Wherever a line of the listing holds the string "room", copy that line.

DATASET ENTRIES:

==========

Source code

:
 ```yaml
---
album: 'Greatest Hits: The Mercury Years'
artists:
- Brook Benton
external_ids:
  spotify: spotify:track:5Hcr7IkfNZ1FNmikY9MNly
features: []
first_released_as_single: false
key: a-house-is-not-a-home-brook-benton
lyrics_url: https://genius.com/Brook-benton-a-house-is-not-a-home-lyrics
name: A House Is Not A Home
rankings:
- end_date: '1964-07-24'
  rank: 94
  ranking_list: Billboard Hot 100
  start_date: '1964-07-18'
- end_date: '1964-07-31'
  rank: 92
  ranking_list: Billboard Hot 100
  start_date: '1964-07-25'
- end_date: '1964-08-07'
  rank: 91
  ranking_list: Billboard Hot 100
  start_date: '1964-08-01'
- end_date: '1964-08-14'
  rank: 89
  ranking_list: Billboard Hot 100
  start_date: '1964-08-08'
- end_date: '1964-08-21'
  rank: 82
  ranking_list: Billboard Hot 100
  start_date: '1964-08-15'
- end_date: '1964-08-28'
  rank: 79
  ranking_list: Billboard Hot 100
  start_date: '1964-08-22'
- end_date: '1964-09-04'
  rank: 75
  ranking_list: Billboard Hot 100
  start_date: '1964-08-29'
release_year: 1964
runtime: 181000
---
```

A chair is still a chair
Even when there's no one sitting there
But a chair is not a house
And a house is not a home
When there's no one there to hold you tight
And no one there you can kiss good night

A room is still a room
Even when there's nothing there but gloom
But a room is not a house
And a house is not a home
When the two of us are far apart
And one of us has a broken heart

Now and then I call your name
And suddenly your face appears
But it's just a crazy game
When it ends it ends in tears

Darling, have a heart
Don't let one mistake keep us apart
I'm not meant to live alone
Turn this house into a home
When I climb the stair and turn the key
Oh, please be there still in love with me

==========

TASK OUTPUT:
A room is still a room
But a room is not a house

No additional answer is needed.